*Requirement*: Task for the records below: count the lines that contain the word "step" and give only that number.

*Data to process*:

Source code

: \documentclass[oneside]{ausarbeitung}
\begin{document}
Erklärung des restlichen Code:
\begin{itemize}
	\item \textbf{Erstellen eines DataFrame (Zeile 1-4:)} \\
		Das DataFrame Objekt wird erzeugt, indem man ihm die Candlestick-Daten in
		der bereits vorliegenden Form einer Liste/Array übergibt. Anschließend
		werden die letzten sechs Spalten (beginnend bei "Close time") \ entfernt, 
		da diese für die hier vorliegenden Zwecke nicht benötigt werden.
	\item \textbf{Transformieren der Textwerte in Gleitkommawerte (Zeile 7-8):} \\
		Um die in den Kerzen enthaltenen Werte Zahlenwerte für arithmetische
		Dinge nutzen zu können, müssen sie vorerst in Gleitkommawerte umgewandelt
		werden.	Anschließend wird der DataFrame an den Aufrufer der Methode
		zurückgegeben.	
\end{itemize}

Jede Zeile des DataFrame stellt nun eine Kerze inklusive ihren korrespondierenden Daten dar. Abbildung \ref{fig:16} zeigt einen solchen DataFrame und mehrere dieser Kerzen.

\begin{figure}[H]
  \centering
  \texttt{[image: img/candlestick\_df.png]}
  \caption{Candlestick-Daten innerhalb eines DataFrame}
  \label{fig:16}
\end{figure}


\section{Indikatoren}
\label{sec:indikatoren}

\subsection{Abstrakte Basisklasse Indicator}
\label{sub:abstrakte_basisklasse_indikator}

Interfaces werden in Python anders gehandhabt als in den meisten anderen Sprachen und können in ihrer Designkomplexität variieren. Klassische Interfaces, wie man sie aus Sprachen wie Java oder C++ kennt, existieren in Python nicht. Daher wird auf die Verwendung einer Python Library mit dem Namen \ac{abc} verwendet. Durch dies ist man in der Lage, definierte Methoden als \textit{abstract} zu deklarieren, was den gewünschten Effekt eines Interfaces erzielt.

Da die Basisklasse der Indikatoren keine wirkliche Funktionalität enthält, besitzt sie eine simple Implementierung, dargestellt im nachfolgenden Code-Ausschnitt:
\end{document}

--

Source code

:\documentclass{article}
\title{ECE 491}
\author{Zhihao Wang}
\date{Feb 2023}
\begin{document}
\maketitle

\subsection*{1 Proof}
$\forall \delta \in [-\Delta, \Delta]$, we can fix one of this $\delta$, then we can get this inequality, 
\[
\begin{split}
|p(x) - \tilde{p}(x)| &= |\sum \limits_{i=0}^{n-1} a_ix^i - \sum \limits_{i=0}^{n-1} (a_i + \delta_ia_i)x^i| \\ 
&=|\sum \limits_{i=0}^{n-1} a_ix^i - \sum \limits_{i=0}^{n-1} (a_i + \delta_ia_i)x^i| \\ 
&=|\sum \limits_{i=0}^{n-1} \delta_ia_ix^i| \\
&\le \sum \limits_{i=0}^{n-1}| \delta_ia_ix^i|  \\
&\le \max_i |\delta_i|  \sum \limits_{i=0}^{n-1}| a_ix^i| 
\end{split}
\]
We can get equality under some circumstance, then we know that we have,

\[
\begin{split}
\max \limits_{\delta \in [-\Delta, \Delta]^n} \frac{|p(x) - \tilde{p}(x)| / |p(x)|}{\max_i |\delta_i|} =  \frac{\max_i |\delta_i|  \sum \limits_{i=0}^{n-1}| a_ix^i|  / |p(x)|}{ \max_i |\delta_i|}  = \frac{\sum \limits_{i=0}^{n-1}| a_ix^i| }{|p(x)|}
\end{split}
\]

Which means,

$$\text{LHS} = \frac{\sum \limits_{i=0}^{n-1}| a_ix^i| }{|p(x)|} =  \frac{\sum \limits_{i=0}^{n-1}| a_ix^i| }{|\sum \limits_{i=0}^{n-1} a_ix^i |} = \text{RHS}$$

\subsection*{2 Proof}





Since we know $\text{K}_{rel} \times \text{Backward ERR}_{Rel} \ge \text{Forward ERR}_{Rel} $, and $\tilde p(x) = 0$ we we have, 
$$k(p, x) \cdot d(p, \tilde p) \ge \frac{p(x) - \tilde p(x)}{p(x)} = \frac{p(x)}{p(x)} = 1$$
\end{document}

--

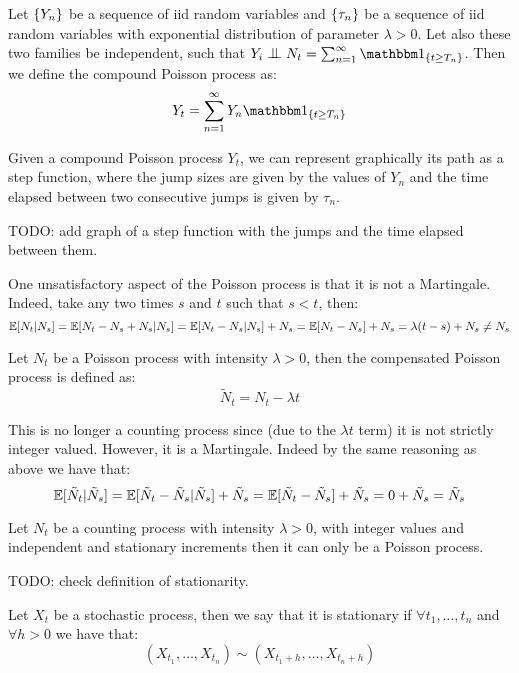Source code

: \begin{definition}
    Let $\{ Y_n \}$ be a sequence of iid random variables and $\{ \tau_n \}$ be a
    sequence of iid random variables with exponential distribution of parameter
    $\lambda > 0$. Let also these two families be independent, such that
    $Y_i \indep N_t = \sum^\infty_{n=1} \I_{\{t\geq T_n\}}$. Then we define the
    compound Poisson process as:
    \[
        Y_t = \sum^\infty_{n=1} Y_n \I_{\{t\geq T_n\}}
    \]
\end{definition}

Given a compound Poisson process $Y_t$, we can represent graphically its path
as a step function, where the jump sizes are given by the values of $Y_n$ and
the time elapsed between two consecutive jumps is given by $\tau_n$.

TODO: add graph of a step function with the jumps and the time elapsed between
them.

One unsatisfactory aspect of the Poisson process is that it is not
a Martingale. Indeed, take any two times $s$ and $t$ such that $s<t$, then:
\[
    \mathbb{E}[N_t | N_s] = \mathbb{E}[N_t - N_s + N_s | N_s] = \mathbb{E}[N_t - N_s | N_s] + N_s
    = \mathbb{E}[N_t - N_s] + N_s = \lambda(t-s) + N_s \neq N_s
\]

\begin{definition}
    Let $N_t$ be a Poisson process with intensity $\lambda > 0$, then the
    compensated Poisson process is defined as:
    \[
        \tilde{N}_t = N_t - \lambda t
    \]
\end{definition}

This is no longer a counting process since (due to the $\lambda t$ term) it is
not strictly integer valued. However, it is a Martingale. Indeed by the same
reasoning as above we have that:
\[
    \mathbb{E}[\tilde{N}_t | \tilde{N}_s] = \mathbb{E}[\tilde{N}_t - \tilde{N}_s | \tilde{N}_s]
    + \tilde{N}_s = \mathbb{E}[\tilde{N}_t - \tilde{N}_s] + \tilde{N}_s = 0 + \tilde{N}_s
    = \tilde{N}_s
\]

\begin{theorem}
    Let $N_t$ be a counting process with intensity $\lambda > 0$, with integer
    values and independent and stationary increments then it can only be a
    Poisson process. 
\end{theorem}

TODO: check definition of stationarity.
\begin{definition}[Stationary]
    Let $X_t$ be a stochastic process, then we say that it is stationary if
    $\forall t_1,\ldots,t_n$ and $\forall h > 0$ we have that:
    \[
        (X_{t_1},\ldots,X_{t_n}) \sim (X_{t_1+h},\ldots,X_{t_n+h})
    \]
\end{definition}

*Response to this exercise*: 2